Comme nous l’avons vu dans le premier volet de ce dossier, le dérèglement climatique a aujourd’hui tendance à braquer tous les projecteurs sur lui dans le domaine de la défense de l’environnement. Cependant, d’autres catastrophes requièrent malgré tout autant d’attention. Outre la biodiversité, un autre problème majeur négligé est celui de la dégradation des sols. Présentation d’un enjeu sous-estimé.
Un problème invisible
Si nous avions déjà constaté que l’effondrement de la biodiversité était beaucoup moins médiatisé que le dérèglement climatique, essentiellement parce que l’on ne pouvait pas l’observer aussi facilement et avec la même spectacularité. Dans le cas de la dégradation des sols, la situation est encore pire. Et pour cause, mis à part quelques spécialistes, très peu de monde a la curiosité de s’intéresser à ce qu’il se passe sous nos pieds.

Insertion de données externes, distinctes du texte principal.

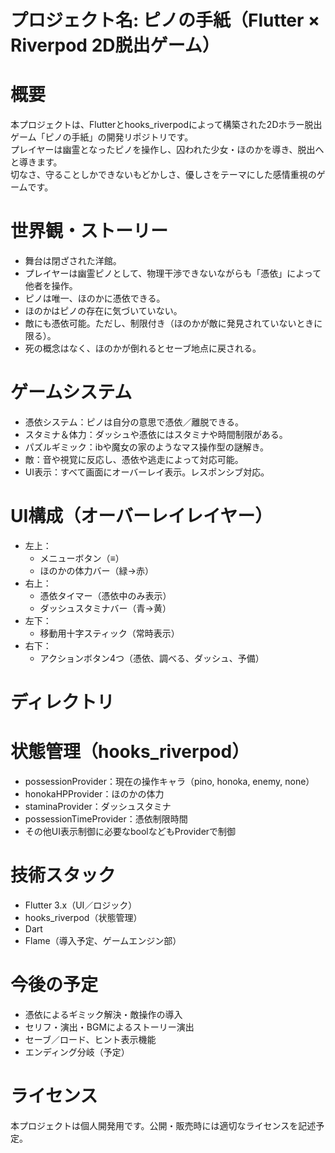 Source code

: # プロジェクト名: ピノの手紙（Flutter × Riverpod 2D脱出ゲーム）

# 概要
本プロジェクトは、Flutterとhooks_riverpodによって構築された2Dホラー脱出ゲーム「ピノの手紙」の開発リポジトリです。  
プレイヤーは幽霊となったピノを操作し、囚われた少女・ほのかを導き、脱出へと導きます。  
切なさ、守ることしかできないもどかしさ、優しさをテーマにした感情重視のゲームです。

# 世界観・ストーリー
- 舞台は閉ざされた洋館。
- プレイヤーは幽霊ピノとして、物理干渉できないながらも「憑依」によって他者を操作。
- ピノは唯一、ほのかに憑依できる。
- ほのかはピノの存在に気づいていない。
- 敵にも憑依可能。ただし、制限付き（ほのかが敵に発見されていないときに限る）。
- 死の概念はなく、ほのかが倒れるとセーブ地点に戻される。

# ゲームシステム
- 憑依システム：ピノは自分の意思で憑依／離脱できる。
- スタミナ＆体力：ダッシュや憑依にはスタミナや時間制限がある。
- パズルギミック：ibや魔女の家のようなマス操作型の謎解き。
- 敵：音や視覚に反応し、憑依や逃走によって対応可能。
- UI表示：すべて画面にオーバーレイ表示。レスポンシブ対応。

# UI構成（オーバーレイレイヤー）
- 左上：
  - メニューボタン（≡）
  - ほのかの体力バー（緑→赤）
- 右上：
  - 憑依タイマー（憑依中のみ表示）
  - ダッシュスタミナバー（青→黄）
- 左下：
  - 移動用十字スティック（常時表示）
- 右下：
  - アクションボタン4つ（憑依、調べる、ダッシュ、予備）

# ディレクトリ


# 状態管理（hooks_riverpod）
- possessionProvider：現在の操作キャラ（pino, honoka, enemy, none）
- honokaHPProvider：ほのかの体力
- staminaProvider：ダッシュスタミナ
- possessionTimeProvider：憑依制限時間
- その他UI表示制御に必要なboolなどもProviderで制御

# 技術スタック
- Flutter 3.x（UI／ロジック）
- hooks_riverpod（状態管理）
- Dart
- Flame（導入予定、ゲームエンジン部）

# 今後の予定
- 憑依によるギミック解決・敵操作の導入
- セリフ・演出・BGMによるストーリー演出
- セーブ／ロード、ヒント表示機能
- エンディング分岐（予定）

# ライセンス
本プロジェクトは個人開発用です。公開・販売時には適切なライセンスを記述予定。
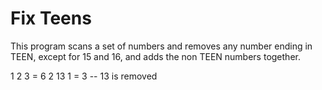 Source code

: Fix Teens
====================

This program scans a set of numbers and removes any number ending in TEEN, except for 15 and 16, and adds 
the non TEEN numbers together.

1 2 3 = 6
2 13 1 = 3 -- 13 is removed
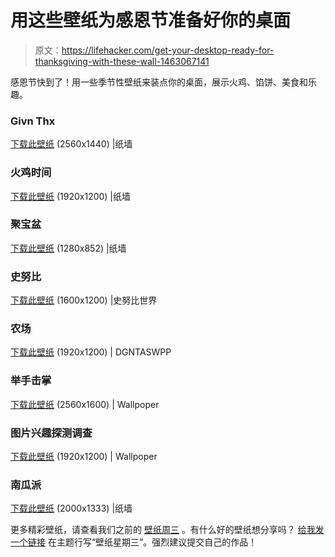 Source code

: # 用这些壁纸为感恩节准备好你的桌面

> 原文：<https://lifehacker.com/get-your-desktop-ready-for-thanksgiving-with-these-wall-1463067141>

感恩节快到了！用一些季节性壁纸来装点你的桌面，展示火鸡、馅饼、美食和乐趣。



### Givn Thx

[下载此壁纸](http://thepaperwall.com/wallpapers/holiday/big/big_e9708c80d944aececb946adea3968f23b63db273.jpg) (2560x1440) |纸墙

### 火鸡时间

[下载此壁纸](http://thepaperwall.com/wallpaper.php?view=73d7fa05e6d2d307ee8dfd2347a60136ca52aa3b) (1920x1200) |纸墙

### 聚宝盆

[下载此壁纸](http://thepaperwall.com/wallpaper.php?view=63d03f9e6d87c93b90a4999f2b2ca19382cf42c8) (1280x852) |纸墙

### 史努比

[下载此壁纸](http://4.bp.blogspot.com/-Th3YGEPeE5Q/TtP9Ukn_c0I/AAAAAAAAAD8/wuaGOZlX27s/s1600/thanksgiving%20wallpaper-wallpaper-christmas.blogspot.com-snoopy%20peanuts%20desktop%20wallpaper%20HQ.jpg) (1600x1200) |史努比世界

### 农场

[下载此壁纸](http://digntaswpp.com/thanksgiving-backgrounds-download.html) (1920x1200) | DGNTASWPP

### 举手击掌

[下载此壁纸](http://wallpoper.com/wallpaper/holiday-thanksgiving-226122) (2560x1600) | Wallpoper

### 图片兴趣探测调查

[下载此壁纸](http://wallpoper.com/wallpaper/thanksgiving-170997) (1920x1200) | Wallpoper

### 南瓜派

[下载此壁纸](http://thepaperwall.com/wallpaper.php?view=a37b7326b1bae3c5626abf42c1df7333e96d0961) (2000x1333) |纸墙

更多精彩壁纸，请查看我们之前的 [壁纸周三](http://lifehacker.com/#!wallpaperwednesday) 。有什么好的壁纸想分享吗？ [给我发一个链接](mailto:adachis@lifehacker.com) 在主题行写“壁纸星期三”。强烈建议提交自己的作品！
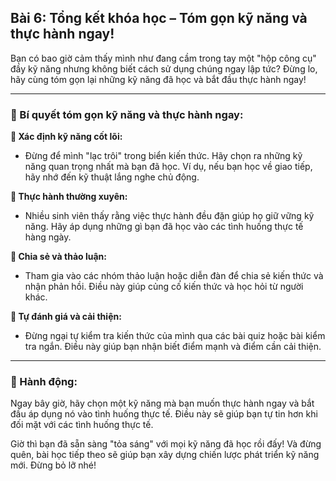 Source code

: ## Bài 6: Tổng kết khóa học – Tóm gọn kỹ năng và thực hành ngay!

Bạn có bao giờ cảm thấy mình như đang cầm trong tay một "hộp công cụ" đầy kỹ năng nhưng không biết cách sử dụng chúng ngay lập tức? Đừng lo, hãy cùng tóm gọn lại những kỹ năng đã học và bắt đầu thực hành ngay!

---

### 📌 Bí quyết tóm gọn kỹ năng và thực hành ngay:

**🔹 Xác định kỹ năng cốt lõi:**
- Đừng để mình "lạc trôi" trong biển kiến thức. Hãy chọn ra những kỹ năng quan trọng nhất mà bạn đã học. Ví dụ, nếu bạn học về giao tiếp, hãy nhớ đến kỹ thuật lắng nghe chủ động.

**🔹 Thực hành thường xuyên:**
- Nhiều sinh viên thấy rằng việc thực hành đều đặn giúp họ giữ vững kỹ năng. Hãy áp dụng những gì bạn đã học vào các tình huống thực tế hàng ngày.

**🔹 Chia sẻ và thảo luận:**
- Tham gia vào các nhóm thảo luận hoặc diễn đàn để chia sẻ kiến thức và nhận phản hồi. Điều này giúp củng cố kiến thức và học hỏi từ người khác.

**🔹 Tự đánh giá và cải thiện:**
- Đừng ngại tự kiểm tra kiến thức của mình qua các bài quiz hoặc bài kiểm tra ngắn. Điều này giúp bạn nhận biết điểm mạnh và điểm cần cải thiện.

---

### 🚀 Hành động:

Ngay bây giờ, hãy chọn một kỹ năng mà bạn muốn thực hành ngay và bắt đầu áp dụng nó vào tình huống thực tế. Điều này sẽ giúp bạn tự tin hơn khi đối mặt với các tình huống thực tế.

Giờ thì bạn đã sẵn sàng "tỏa sáng" với mọi kỹ năng đã học rồi đấy! Và đừng quên, bài học tiếp theo sẽ giúp bạn xây dựng chiến lược phát triển kỹ năng mới. Đừng bỏ lỡ nhé! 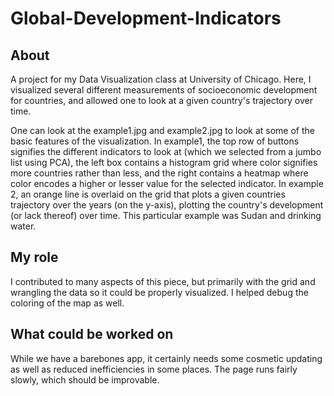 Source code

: # Global-Development-Indicators

## About
A project for my Data Visualization class at University of Chicago. Here, I visualized several different measurements of socioeconomic development for countries, and allowed one to look at a given country's trajectory over time.  

One can look at the example1.jpg and example2.jpg to look at some of the basic features of the visualization. In example1, the top row of buttons signifies the different indicators to look at (which we selected from a jumbo list using PCA), the left box contains a histogram grid where color signifies more countries rather than less, and the right contains a heatmap where color encodes a higher or lesser value for the selected indicator. In example 2, an orange line is overlaid on the grid that plots a given countries trajectory over the years (on the y-axis), plotting the country's development (or lack thereof) over time. This particular example was Sudan and drinking water. 

## My role

I contributed to many aspects of this piece, but primarily with the grid and wrangling the data so it could be properly visualized. I helped debug the coloring of the map as well.

## What could be worked on

While we have a barebones app, it certainly needs some cosmetic updating as well as reduced inefficiencies in some places. The page runs fairly slowly, which should be improvable.
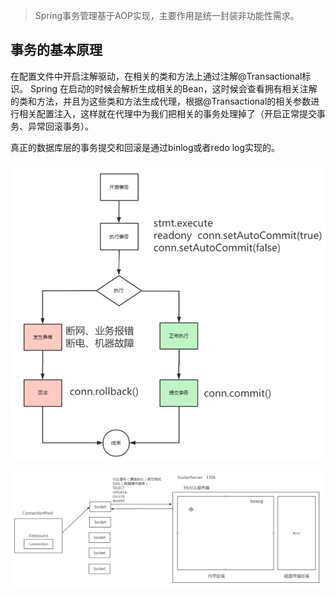 > Spring事务管理基于AOP实现，主要作用是统一封装非功能性需求。

## 事务的基本原理

在配置文件中开启注解驱动，在相关的类和方法上通过注解@Transactional标识。
Spring 在启动的时候会解析生成相关的Bean，这时候会查看拥有相关注解的类和方法，并且为这些类和方法生成代理，根据@Transactional的相关参数进行相关配置注入，这样就在代理中为我们把相关的事务处理掉了（开启正常提交事务、异常回滚事务）。

真正的数据库层的事务提交和回滚是通过binlog或者redo log实现的。

![](../youdaonote-images/Pasted%20image%2020230630201006.png)

![](../youdaonote-images/Pasted%20image%2020230630201104.png) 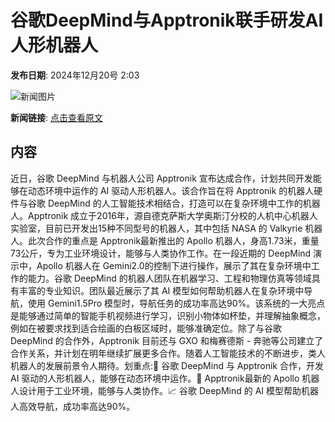 # 谷歌DeepMind与Apptronik联手研发AI人形机器人

**发布日期**: 2024年12月20号 2:03

![新闻图片](https://upload.chinaz.com/2024/1220/6387028577235848109974555.png)

**新闻链接**: [点击查看原文](https://www.aibase.com/zh/news/14134)

## 内容

近日，谷歌 DeepMind 与机器人公司 Apptronik 宣布达成合作，计划共同开发能够在动态环境中运作的 AI 驱动人形机器人。该合作旨在将 Apptronik 的机器人硬件与谷歌 DeepMind 的人工智能技术相结合，打造可以在复杂环境中工作的机器人。Apptronik 成立于2016年，源自德克萨斯大学奥斯汀分校的人机中心机器人实验室，目前已开发出15种不同型号的机器人，其中包括 NASA 的 Valkyrie 机器人。此次合作的重点是 Apptronik最新推出的 Apollo 机器人，身高1.73米，重量73公斤，专为工业环境设计，能够与人类协作工作。在一段近期的 DeepMind 演示中，Apollo 机器人在 Gemini2.0的控制下进行操作，展示了其在复杂环境中工作的能力。谷歌 DeepMind 的机器人团队在机器学习、工程和物理仿真等领域具有丰富的专业知识。团队最近展示了其 AI 模型如何帮助机器人在复杂环境中导航，使用 Gemini1.5Pro 模型时，导航任务的成功率高达90%。该系统的一大亮点是能够通过简单的智能手机视频进行学习，识别小物体如杯垫，并理解抽象概念，例如在被要求找到适合绘画的白板区域时，能够准确定位。除了与谷歌 DeepMind 的合作外，Apptronik 目前还与 GXO 和梅赛德斯 - 奔驰等公司建立了合作关系，并计划在明年继续扩展更多合作。随着人工智能技术的不断进步，类人机器人的发展前景令人期待。划重点:🌟 谷歌 DeepMind 与 Apptronik 合作，开发 AI 驱动的人形机器人，能够在动态环境中运作。🤖 Apptronik最新的 Apollo 机器人设计用于工业环境，能够与人类协作。📈 谷歌 DeepMind 的 AI 模型帮助机器人高效导航，成功率高达90%。
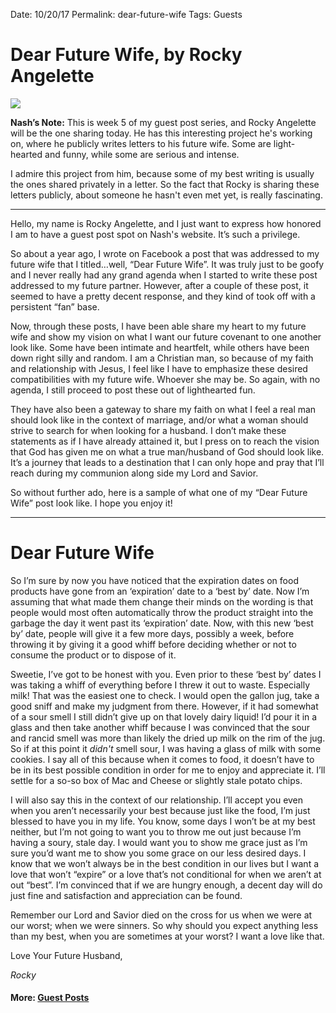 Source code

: Date: 10/20/17
Permalink: dear-future-wife
Tags: Guests

# Dear Future Wife, by Rocky Angelette

![](https://i.imgur.com/68EUKxD.jpg)

**Nash’s Note:** This is week 5 of my guest post series, and Rocky Angelette will be the one sharing today. He has this interesting project he's working on, where he publicly writes letters to his future wife. Some are light-hearted and funny, while some are serious and intense.

I admire this project from him, because some of my best writing is usually the ones shared privately in a letter. So the fact that Rocky is sharing these letters publicly, about someone he hasn't even met yet, is really fascinating.

---- 

Hello, my name is Rocky Angelette, and I just want to express how honored I am to have a guest post spot on Nash's website. It’s such a privilege.

So about a year ago, I wrote on Facebook a post that was addressed to my future wife that I titled…well, “Dear Future Wife”. It was truly just to be goofy and I never really had any grand agenda when I started to write these post addressed to my future partner. However, after a couple of these post, it seemed to have a pretty decent response, and they kind of took off with a persistent “fan” base.

Now, through these posts, I have been able share my heart to my future wife and show my vision on what I want our future covenant to one another look like. Some have been intimate and heartfelt, while others have been down right silly and random. I am a Christian man, so because of my faith and relationship with Jesus, I feel like I have to emphasize these desired compatibilities with my future wife. Whoever she may be. So again, with no agenda, I still proceed to post these out of lighthearted fun.

They have also been a gateway to share my faith on what I feel a real man should look like in the context of marriage, and/or what a woman should strive to search for when looking for a husband. I don’t make these statements as if I have already attained it, but I press on to reach the vision that God has given me on what a true man/husband of God should look like. It’s a journey that leads to a destination that I can only hope and pray that I’ll reach during my communion along side my Lord and Savior.

So without further ado, here is a sample of what one of my “Dear Future Wife” post look like. I hope you enjoy it!
 
- - -

# Dear Future Wife
 
So I’m sure by now you have noticed that the expiration dates on food products have gone from an ‘expiration’ date to a ‘best by’ date. Now I’m assuming that what made them change their minds on the wording is that people would most often automatically throw the product straight into the garbage the day it went past its ‘expiration’ date. Now, with this new ‘best by’ date, people will give it a few more days, possibly a week, before throwing it by giving it a good whiff before deciding whether or not to consume the product or to dispose of it.

Sweetie, I’ve got to be honest with you. Even prior to these ‘best by’ dates I was taking a whiff of everything before I threw it out to waste. Especially milk! That was the easiest one to check. I would open the gallon jug, take a good sniff and make my judgment from there. However, if it had somewhat of a sour smell I still didn’t give up on that lovely dairy liquid! I’d pour it in a glass and then take another whiff because I was convinced that the sour and rancid smell was more than likely the dried up milk on the rim of the jug. So if at this point it *didn't* smell sour, I was having a glass of milk with some cookies. I say all of this because when it comes to food, it doesn’t have to be in its best possible condition in order for me to enjoy and appreciate it. I’ll settle for a so-so box of Mac and Cheese or slightly stale potato chips.

I will also say this in the context of our relationship. I’ll accept you even when you aren’t necessarily your best because just like the food, I’m just blessed to have you in my life. You know, some days I won’t be at my best neither, but I’m not going to want you to throw me out just because I’m having a soury, stale day. I would want you to show me grace just as I’m sure you’d want me to show you some grace on our less desired days. I know that we won’t always be in the best condition in our lives but I want a love that won’t “expire” or a love that’s not conditional for when we aren’t at out “best”. I’m convinced that if we are hungry enough, a decent day will do just fine and satisfaction and appreciation can be found.

Remember our Lord and Savior died on the cross for us when we were at our worst; when we were sinners. So why should you expect anything less than my best, when you are sometimes at your worst? I want a love like that.
 
Love Your Future Husband,

*Rocky*

#### More: **[Guest Posts](http://nashp.com/guest)**
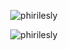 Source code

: 

<p align="center"> <img src="https://github-readme-stats.vercel.app/api?username=phirilesly&show_icons=true&theme=gotham" alt="phirilesly" />

<p align="center"> <img src="https://github-readme-stats.vercel.app/api/top-langs/?username=phirilesly" alt="phirilesly" />



<!--
**phirilesly/phirilesly** is a ✨ _special_ ✨ repository because its `README.md` (this file) appears on your GitHub profile.

Here are some ideas to get you started:

- 🔭 I’m currently working on ...
- 🌱 I’m currently learning ...
- 👯 I’m looking to collaborate on ...
- 🤔 I’m looking for help with ...
- 💬 Ask me about ...
- 📫 How to reach me: ...
- 😄 Pronouns: ...
- ⚡ Fun fact: ...
-->
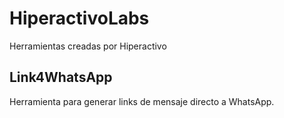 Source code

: # HiperactivoLabs
Herramientas creadas por Hiperactivo

## Link4WhatsApp

Herramienta para generar links de mensaje directo a WhatsApp. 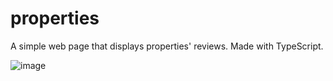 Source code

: # properties
A simple web page that displays properties' reviews.
Made with TypeScript.

![image](https://user-images.githubusercontent.com/69646100/156906226-d1075460-7c6c-41b7-a7c2-b3390fa11032.png)

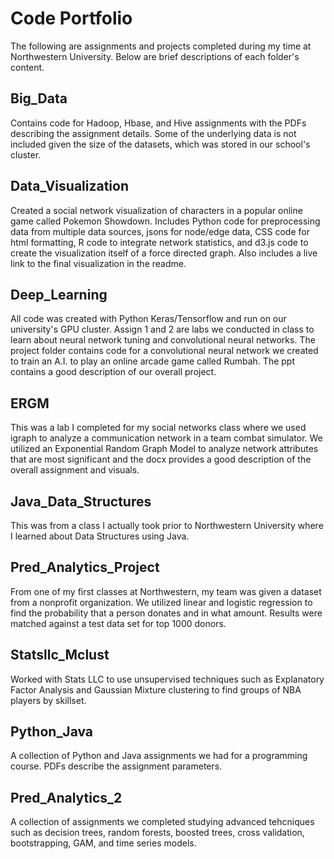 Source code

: # Code Portfolio
The following are assignments and projects completed during my time at Northwestern University. Below are brief descriptions of each folder's content.

## Big_Data
Contains code for Hadoop, Hbase, and Hive assignments with the PDFs describing the assignment details. Some of the underlying data is not included given the size of the datasets, which was stored in our school's cluster.

## Data_Visualization
Created a social network visualization of characters in a popular online game called Pokemon Showdown. Includes Python code for preprocessing data from multiple data sources, jsons for node/edge data, CSS code for html formatting, R code to integrate network statistics, and d3.js code to create the visualization itself of a force directed graph. Also includes a live link to the final visualization in the readme.

## Deep_Learning
All code was created with Python Keras/Tensorflow and run on our university's GPU cluster. Assign 1 and 2 are labs we conducted in class to learn about neural network tuning and convolutional neural networks. The project folder contains code for a convolutional neural network we created to train an A.I. to play an online arcade game called Rumbah. The ppt contains a good description of our overall project.

## ERGM
This was a lab I completed for my social networks class where we used igraph to analyze a communication network in a team combat simulator. 
We utilized an Exponential Random Graph Model to analyze network attributes that are most significant and the docx provides a good description of the overall assignment and visuals.

## Java_Data_Structures
This was from a class I actually took prior to Northwestern University where I learned about Data Structures using Java.

## Pred_Analytics_Project
From one of my first classes at Northwestern, my team was given a dataset from a nonprofit organization. We utilized linear and logistic regression to find the probability that a person donates and in what amount. Results were matched against a test data set for top 1000 donors.

## Statsllc_Mclust
Worked with Stats LLC to use unsupervised techniques such as Explanatory Factor Analysis and Gaussian Mixture clustering to find groups of NBA players by skillset.

## Python_Java
A collection of Python and Java assignments we had for a programming course. PDFs describe the assignment parameters.

## Pred_Analytics_2
A collection of assignments we completed studying advanced tehcniques such as decision trees, random forests, boosted trees, cross validation, bootstrapping, GAM, and time series models.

Pourtant le sol est à l’origine même de la vie sur Terre. Il nous fournit notre alimentation, nos minerais et nos sources de construction. De plus, il est évidemment le support de toutes nos activités. Malgré cela, il est largement méconnu par l’humanité, y compris par ceux qui travaillent avec lui.
Un bien rare et précieux
Il faut d’abord garder à l’esprit qu’à peine 29,3 % de la planète se trouve en dehors des eaux. Parmi les surfaces émergées, 22 % d’entre elles sont cultivables. Enfin, seuls 3 % de ces surfaces ont une très bonne fertilité. Les endroits où l’être humain peut développer son agriculture sont, par conséquent, très rares à l’échelle du globe. La dégradation de ces espaces est donc d’autant plus dramatique que 95 % de notre alimentation en provient.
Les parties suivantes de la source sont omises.